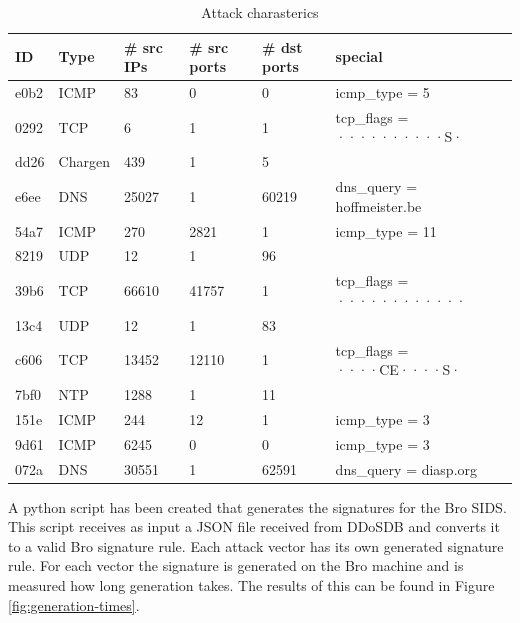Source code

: \begin{table}[H]
\centering
\begin{tabular}{l | l | l | l | l | l}
ID & Type & \# src IPs & \# src ports & \# dst ports & special  \\ \hline \hline
e0b2 & ICMP & 83 & 0 & 0 & icmp\_type = 5 \\ \hline
0292 & TCP & 6 & 1 & 1 & tcp\_flags = ··········S· \\ \hline
dd26 & Chargen & 439 & 1 & 5 &  \\ \hline
e6ee & DNS & 25027 & 1 & 60219 & dns\_query = hoffmeister.be \\ \hline
54a7 & ICMP & 270 & 2821 & 1 & icmp\_type = 11 \\ \hline
8219 & UDP & 12 & 1 & 96 &  \\ \hline
39b6 & TCP & 66610 & 41757 & 1 & tcp\_flags = ············ \\ \hline
13c4 & UDP & 12 & 1 & 83 &  \\ \hline
c606 & TCP & 13452 & 12110 & 1 & tcp\_flags = ····CE····S· \\ \hline
7bf0 & NTP & 1288 & 1 & 11 &  \\ \hline
151e & ICMP & 244 & 12 & 1 & icmp\_type = 3 \\ \hline
9d61 & ICMP & 6245 & 0 & 0 & icmp\_type = 3 \\ \hline
072a & DNS & 30551 & 1 & 62591 & dns\_query = diasp.org
\end{tabular}
\caption{\label{tab:json-summarry}Attack charasterics}
\end{table}

A python script has been created that generates the signatures for the Bro SIDS. This script receives as input a JSON file received from DDoSDB and converts it to a valid Bro signature rule. Each attack vector has its own generated signature rule. For each vector the signature is generated on the Bro machine and is measured how long generation takes. The results of this can be found in Figure \ref{fig:generation-times}.

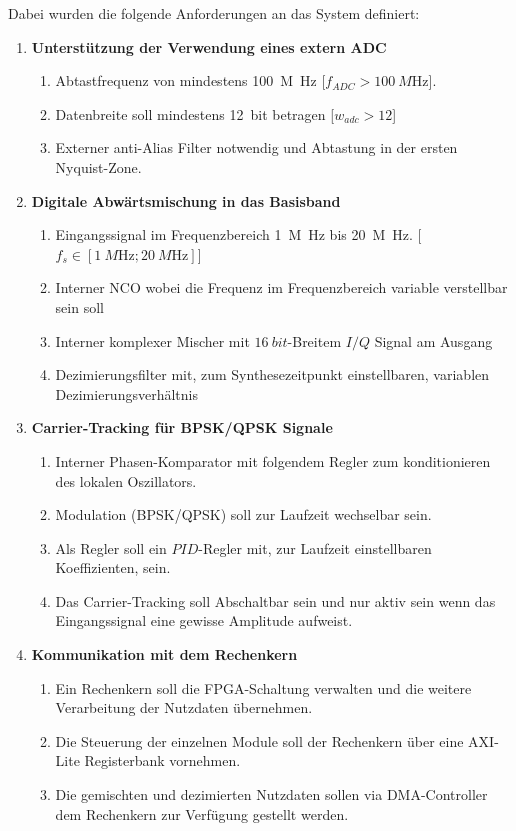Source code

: Dabei wurden die folgende Anforderungen an das System definiert:
\begin{enumerate}
	\item \textbf{Unterstützung der Verwendung eines extern \acs{ADC}}
	\begin{enumerate}[label*=\arabic*.]
		\item Abtastfrequenz von mindestens \qty{100}{M\hertz} [$f_{ADC} > \qty{100}{M\hertz}$].
		\item Datenbreite soll mindestens \qty{12}{bit} betragen [$w_{adc} > 12$]
		\item Externer anti-Alias Filter notwendig und Abtastung in der ersten Nyquist-Zone.
	\end{enumerate}

	\item \textbf{Digitale Abwärtsmischung in das Basisband}
	\begin{enumerate}[label*=\arabic*.]
		\item Eingangssignal im Frequenzbereich \qty{1}{M\hertz} bis \qty{20}{M\hertz}. [$f_s \in [\qty{1}{M\hertz};\qty{20}{M\hertz}]$]
		\item Interner \acl{NCO} wobei die Frequenz im Frequenzbereich variable verstellbar sein soll
		\item Interner komplexer Mischer mit $\qty{16}{bit}$-Breitem $I/Q$ Signal am Ausgang
		\item Dezimierungsfilter mit, zum Synthesezeitpunkt einstellbaren, variablen Dezimierungsverhältnis
	\end{enumerate}

	\item \textbf{Carrier-Tracking für \acs{BPSK}/\acs{QPSK} Signale}
	\begin{enumerate}[label*=\arabic*.]
		\item Interner Phasen-Komparator mit folgendem Regler zum konditionieren des lokalen Oszillators.
		\item Modulation (\acs{BPSK}/\acs{QPSK}) soll zur Laufzeit wechselbar sein.
		\item Als Regler soll ein $PID$-Regler mit, zur Laufzeit einstellbaren Koeffizienten, sein.
		\item Das Carrier-Tracking soll Abschaltbar sein und nur aktiv sein wenn das Eingangssignal eine gewisse Amplitude aufweist.
	\end{enumerate}

	\item \textbf{Kommunikation mit dem Rechenkern}
	\begin{enumerate}[label*=\arabic*.]
		\item Ein Rechenkern soll die \acs{FPGA}-Schaltung verwalten und die weitere Verarbeitung der Nutzdaten übernehmen.
		\item Die Steuerung der einzelnen Module soll der Rechenkern über eine \acs{AXI}-Lite Registerbank vornehmen.
		\item Die gemischten und dezimierten Nutzdaten sollen via \acl{DMA}-Controller dem Rechenkern zur Verfügung gestellt werden.
	\end{enumerate}
\end{enumerate}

EXERCISE BRIEF ->
Report each line of the data in which "ICMP" occurs.

RESULT OF THIS TASK ->
e0b2 & ICMP & 83 & 0 & 0 & icmp\_type = 5 \\ \hline
54a7 & ICMP & 270 & 2821 & 1 & icmp\_type = 11 \\ \hline
151e & ICMP & 244 & 12 & 1 & icmp\_type = 3 \\ \hline
9d61 & ICMP & 6245 & 0 & 0 & icmp\_type = 3 \\ \hline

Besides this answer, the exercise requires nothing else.